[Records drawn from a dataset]
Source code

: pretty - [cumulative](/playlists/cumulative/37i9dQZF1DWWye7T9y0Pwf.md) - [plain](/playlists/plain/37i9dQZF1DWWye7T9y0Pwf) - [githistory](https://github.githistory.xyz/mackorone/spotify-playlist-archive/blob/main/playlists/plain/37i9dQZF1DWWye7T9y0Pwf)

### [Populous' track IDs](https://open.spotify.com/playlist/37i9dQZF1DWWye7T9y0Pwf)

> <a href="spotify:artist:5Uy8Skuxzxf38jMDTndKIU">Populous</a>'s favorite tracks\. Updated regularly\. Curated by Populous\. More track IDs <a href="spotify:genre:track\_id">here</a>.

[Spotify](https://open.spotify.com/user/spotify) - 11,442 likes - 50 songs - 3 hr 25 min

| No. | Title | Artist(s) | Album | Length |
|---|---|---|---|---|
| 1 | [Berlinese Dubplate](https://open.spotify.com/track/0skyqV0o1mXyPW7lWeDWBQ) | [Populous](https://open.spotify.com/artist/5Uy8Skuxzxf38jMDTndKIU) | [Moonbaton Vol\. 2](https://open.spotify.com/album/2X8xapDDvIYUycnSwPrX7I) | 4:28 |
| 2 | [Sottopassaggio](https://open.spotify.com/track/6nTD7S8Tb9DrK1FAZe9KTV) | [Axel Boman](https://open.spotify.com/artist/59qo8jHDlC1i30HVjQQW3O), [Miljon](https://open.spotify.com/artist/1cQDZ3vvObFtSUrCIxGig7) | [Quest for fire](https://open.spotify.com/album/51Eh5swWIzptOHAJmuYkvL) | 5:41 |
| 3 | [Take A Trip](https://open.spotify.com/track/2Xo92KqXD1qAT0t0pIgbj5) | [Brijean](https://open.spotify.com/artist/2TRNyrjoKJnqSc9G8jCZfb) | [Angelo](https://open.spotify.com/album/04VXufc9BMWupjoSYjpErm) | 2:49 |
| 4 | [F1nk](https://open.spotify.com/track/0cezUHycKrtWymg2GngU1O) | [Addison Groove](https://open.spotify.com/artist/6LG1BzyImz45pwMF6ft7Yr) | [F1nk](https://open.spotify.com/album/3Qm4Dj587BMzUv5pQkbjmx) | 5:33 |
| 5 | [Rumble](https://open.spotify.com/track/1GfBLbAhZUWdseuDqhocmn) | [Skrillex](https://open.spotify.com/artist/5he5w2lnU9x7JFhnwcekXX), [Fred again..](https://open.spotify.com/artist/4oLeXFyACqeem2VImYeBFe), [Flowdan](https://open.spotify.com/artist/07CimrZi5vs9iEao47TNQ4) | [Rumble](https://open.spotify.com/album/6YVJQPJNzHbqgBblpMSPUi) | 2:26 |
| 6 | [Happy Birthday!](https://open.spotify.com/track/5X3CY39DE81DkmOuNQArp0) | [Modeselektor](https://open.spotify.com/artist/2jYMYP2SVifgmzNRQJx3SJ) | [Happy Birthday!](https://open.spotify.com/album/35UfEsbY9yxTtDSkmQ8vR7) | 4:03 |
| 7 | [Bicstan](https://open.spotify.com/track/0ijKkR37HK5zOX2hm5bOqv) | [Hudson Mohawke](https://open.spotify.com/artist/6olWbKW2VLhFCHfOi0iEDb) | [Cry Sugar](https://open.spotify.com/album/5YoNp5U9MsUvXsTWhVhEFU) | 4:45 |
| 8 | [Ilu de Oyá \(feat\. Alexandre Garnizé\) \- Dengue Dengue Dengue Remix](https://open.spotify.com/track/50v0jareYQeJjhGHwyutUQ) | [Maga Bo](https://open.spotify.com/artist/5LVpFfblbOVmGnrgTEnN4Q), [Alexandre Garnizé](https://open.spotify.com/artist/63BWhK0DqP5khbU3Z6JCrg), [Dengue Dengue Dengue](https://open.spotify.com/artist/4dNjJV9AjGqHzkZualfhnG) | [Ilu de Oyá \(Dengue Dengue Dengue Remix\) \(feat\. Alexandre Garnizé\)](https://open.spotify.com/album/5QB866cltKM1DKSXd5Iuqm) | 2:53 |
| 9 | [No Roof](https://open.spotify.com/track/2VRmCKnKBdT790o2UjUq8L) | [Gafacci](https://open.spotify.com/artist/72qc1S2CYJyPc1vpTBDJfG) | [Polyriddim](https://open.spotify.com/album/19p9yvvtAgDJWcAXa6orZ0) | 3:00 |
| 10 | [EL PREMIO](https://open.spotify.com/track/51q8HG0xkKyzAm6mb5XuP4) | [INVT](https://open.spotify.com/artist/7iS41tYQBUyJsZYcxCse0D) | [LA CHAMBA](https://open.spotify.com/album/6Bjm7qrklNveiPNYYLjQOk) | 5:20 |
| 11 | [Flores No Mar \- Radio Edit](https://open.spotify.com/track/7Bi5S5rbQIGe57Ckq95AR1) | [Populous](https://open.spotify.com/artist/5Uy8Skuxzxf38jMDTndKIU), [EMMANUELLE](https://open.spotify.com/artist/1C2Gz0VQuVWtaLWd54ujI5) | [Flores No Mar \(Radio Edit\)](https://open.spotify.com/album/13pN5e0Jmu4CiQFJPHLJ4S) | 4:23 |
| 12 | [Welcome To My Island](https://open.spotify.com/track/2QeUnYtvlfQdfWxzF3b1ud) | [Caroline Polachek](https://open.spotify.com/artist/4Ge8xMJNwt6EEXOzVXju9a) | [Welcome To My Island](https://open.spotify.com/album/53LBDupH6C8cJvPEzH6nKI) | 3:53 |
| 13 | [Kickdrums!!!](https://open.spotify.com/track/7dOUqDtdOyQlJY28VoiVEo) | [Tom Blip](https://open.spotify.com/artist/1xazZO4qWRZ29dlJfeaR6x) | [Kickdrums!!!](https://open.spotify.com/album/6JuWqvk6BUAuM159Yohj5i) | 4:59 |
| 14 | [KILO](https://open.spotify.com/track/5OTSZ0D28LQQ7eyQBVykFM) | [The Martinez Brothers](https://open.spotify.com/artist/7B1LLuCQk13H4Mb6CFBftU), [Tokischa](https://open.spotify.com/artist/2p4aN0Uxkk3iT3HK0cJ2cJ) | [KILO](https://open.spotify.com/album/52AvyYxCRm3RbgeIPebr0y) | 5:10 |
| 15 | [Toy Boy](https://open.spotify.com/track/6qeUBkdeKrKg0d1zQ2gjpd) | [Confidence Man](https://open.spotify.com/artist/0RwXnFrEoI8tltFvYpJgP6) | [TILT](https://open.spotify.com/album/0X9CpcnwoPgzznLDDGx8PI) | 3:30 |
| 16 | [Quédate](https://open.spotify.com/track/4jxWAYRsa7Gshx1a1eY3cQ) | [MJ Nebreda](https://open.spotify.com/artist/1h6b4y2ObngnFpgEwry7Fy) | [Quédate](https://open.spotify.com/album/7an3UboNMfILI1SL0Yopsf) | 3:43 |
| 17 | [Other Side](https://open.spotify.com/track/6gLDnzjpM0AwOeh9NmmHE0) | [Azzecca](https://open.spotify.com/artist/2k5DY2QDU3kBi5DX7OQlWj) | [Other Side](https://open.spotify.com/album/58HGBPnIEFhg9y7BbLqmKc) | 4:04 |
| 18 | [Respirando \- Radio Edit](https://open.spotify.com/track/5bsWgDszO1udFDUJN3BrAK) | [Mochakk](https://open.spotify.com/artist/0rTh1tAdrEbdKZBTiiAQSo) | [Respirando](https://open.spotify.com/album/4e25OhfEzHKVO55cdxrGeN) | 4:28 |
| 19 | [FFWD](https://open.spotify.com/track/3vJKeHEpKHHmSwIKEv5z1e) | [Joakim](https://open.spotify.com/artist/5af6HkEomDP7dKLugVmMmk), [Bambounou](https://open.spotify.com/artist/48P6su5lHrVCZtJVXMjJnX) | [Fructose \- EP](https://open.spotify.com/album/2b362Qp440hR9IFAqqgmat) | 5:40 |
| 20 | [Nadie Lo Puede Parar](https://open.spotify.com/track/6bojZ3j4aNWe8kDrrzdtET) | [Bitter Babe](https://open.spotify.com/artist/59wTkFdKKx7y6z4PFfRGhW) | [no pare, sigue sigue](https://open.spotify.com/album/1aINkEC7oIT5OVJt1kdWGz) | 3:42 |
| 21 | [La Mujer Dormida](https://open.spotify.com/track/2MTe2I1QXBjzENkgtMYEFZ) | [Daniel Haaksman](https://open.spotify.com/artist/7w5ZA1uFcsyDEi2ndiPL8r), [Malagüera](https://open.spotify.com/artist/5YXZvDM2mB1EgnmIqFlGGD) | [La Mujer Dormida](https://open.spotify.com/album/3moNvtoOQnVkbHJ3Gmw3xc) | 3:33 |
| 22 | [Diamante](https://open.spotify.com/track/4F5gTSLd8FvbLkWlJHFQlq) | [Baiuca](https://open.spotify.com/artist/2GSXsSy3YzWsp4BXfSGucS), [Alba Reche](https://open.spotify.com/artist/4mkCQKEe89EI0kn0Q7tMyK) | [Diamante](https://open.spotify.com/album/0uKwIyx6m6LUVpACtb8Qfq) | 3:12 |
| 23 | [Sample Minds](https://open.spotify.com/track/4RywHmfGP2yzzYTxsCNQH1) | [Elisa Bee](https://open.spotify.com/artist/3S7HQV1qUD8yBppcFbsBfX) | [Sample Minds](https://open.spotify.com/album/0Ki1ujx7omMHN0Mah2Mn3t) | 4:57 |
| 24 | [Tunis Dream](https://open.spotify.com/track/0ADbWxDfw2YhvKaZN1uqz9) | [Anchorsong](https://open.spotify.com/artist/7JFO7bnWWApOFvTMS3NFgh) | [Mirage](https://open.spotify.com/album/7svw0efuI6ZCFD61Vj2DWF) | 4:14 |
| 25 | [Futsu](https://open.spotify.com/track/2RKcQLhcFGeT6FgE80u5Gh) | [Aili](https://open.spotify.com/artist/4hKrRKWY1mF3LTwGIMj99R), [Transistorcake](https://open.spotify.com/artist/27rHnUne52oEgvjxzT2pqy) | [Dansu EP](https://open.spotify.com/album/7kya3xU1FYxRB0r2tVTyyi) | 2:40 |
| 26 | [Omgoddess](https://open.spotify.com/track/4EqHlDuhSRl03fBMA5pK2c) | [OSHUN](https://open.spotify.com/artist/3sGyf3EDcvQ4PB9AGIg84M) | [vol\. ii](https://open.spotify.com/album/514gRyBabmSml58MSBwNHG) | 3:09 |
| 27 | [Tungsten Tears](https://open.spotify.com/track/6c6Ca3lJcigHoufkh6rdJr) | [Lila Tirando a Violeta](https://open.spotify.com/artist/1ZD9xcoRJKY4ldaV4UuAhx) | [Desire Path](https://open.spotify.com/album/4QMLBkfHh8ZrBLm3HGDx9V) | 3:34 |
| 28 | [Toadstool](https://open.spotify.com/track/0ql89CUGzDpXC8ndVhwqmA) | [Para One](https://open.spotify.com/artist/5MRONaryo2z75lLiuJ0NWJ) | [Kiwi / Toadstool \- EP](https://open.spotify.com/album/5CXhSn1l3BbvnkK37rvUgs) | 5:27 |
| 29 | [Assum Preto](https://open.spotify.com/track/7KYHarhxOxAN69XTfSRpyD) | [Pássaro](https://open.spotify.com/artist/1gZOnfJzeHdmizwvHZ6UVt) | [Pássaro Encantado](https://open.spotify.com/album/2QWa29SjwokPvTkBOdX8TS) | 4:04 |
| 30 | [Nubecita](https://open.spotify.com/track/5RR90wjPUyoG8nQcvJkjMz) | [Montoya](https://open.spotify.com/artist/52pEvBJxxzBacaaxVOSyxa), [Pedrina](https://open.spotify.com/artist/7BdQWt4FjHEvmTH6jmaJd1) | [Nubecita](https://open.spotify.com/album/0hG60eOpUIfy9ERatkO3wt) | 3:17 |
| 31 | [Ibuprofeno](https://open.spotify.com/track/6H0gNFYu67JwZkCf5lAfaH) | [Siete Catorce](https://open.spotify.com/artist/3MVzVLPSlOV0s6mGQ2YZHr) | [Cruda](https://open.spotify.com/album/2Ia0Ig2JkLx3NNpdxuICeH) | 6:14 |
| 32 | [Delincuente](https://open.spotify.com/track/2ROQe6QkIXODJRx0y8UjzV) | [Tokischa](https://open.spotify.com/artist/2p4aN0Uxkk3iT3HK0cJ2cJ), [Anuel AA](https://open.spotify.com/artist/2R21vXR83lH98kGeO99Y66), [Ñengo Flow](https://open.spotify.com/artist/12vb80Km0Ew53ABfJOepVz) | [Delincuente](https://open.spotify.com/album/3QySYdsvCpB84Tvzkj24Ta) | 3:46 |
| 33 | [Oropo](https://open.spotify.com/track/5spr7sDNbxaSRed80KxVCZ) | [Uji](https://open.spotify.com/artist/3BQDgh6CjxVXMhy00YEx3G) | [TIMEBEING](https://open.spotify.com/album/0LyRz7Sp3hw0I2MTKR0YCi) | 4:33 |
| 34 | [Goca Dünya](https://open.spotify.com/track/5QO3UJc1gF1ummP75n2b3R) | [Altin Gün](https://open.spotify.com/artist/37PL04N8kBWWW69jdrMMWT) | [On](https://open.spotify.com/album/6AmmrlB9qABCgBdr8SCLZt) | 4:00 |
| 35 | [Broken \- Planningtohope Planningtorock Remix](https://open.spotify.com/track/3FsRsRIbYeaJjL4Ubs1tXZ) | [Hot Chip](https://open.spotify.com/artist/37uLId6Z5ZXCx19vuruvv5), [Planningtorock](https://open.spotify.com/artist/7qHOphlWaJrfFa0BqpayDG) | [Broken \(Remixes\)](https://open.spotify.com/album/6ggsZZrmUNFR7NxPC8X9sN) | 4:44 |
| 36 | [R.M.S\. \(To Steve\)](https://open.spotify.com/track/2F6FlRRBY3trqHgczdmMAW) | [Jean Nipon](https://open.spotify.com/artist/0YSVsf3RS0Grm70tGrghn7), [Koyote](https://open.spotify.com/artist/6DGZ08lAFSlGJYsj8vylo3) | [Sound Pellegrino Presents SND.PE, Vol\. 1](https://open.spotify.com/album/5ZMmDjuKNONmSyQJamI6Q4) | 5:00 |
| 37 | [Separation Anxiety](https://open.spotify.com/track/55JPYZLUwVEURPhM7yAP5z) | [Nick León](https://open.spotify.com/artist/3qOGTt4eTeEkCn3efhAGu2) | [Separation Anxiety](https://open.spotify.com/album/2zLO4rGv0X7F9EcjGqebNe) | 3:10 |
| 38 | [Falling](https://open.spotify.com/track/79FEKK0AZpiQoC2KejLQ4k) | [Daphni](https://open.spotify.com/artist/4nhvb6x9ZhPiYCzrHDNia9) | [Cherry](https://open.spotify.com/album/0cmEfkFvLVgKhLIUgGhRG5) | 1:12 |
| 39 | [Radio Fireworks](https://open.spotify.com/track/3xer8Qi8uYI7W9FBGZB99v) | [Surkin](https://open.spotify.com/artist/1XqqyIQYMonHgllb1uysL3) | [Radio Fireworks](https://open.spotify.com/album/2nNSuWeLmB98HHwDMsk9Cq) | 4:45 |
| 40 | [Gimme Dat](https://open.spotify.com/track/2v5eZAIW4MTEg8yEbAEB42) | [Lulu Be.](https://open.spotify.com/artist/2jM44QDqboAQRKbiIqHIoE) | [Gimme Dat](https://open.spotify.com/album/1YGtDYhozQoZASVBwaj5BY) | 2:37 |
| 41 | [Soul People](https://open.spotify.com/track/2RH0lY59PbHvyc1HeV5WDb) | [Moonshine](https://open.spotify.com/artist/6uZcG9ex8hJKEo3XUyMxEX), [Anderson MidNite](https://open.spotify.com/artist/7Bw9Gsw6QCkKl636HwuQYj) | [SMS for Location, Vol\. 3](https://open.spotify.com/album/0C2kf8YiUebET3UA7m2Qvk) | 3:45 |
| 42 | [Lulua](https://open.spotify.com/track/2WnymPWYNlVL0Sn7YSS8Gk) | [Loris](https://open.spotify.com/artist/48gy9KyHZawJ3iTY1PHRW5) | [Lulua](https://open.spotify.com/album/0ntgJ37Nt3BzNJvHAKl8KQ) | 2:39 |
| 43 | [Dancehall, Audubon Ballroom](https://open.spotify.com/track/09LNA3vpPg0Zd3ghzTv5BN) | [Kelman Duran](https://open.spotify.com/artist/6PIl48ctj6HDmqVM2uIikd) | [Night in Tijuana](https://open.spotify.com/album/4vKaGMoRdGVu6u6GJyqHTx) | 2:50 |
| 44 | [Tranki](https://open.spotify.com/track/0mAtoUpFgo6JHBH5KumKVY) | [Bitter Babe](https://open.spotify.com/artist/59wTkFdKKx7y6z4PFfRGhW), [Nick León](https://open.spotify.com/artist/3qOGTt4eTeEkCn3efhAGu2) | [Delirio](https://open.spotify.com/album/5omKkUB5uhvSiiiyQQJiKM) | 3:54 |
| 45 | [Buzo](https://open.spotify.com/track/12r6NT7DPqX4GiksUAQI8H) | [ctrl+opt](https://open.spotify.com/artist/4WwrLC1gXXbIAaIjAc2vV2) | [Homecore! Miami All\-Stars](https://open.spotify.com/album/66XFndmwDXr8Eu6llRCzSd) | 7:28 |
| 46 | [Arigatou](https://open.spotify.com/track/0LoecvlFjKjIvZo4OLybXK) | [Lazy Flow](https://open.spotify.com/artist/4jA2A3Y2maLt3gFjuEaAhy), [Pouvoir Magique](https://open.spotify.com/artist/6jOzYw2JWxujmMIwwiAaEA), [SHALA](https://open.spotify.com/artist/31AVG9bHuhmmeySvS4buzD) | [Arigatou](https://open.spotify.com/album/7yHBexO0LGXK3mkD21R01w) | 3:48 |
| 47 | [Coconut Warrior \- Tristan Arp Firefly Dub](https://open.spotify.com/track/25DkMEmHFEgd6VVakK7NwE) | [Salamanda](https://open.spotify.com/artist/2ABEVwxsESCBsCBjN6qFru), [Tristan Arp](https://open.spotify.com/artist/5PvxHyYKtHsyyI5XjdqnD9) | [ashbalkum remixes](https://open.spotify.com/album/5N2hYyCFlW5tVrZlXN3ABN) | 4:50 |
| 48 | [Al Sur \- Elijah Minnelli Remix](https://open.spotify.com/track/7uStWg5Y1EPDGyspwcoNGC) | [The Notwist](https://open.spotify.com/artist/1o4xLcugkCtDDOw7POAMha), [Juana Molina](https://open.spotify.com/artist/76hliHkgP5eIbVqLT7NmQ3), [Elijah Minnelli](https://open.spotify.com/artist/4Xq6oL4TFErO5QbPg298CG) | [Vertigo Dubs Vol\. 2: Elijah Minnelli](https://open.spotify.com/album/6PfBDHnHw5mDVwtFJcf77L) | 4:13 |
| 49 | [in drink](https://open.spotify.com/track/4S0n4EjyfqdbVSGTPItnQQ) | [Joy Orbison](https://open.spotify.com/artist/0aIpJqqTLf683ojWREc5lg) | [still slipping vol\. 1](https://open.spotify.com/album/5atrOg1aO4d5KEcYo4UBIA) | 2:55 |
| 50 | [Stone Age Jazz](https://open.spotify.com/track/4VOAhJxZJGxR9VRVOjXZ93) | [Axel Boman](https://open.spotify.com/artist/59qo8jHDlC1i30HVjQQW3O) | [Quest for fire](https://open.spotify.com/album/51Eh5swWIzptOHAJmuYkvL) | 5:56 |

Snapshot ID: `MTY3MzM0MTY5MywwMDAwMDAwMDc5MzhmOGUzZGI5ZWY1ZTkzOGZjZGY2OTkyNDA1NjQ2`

__Aim of the exercise__: Pull out all lines in the data above that include "León".

__Answer area__:
| 37 | [Separation Anxiety](https://open.spotify.com/track/55JPYZLUwVEURPhM7yAP5z) | [Nick León](https://open.spotify.com/artist/3qOGTt4eTeEkCn3efhAGu2) | [Separation Anxiety](https://open.spotify.com/album/2zLO4rGv0X7F9EcjGqebNe) | 3:10 |
| 44 | [Tranki](https://open.spotify.com/track/0mAtoUpFgo6JHBH5KumKVY) | [Bitter Babe](https://open.spotify.com/artist/59wTkFdKKx7y6z4PFfRGhW), [Nick León](https://open.spotify.com/artist/3qOGTt4eTeEkCn3efhAGu2) | [Delirio](https://open.spotify.com/album/5omKkUB5uhvSiiiyQQJiKM) | 3:54 |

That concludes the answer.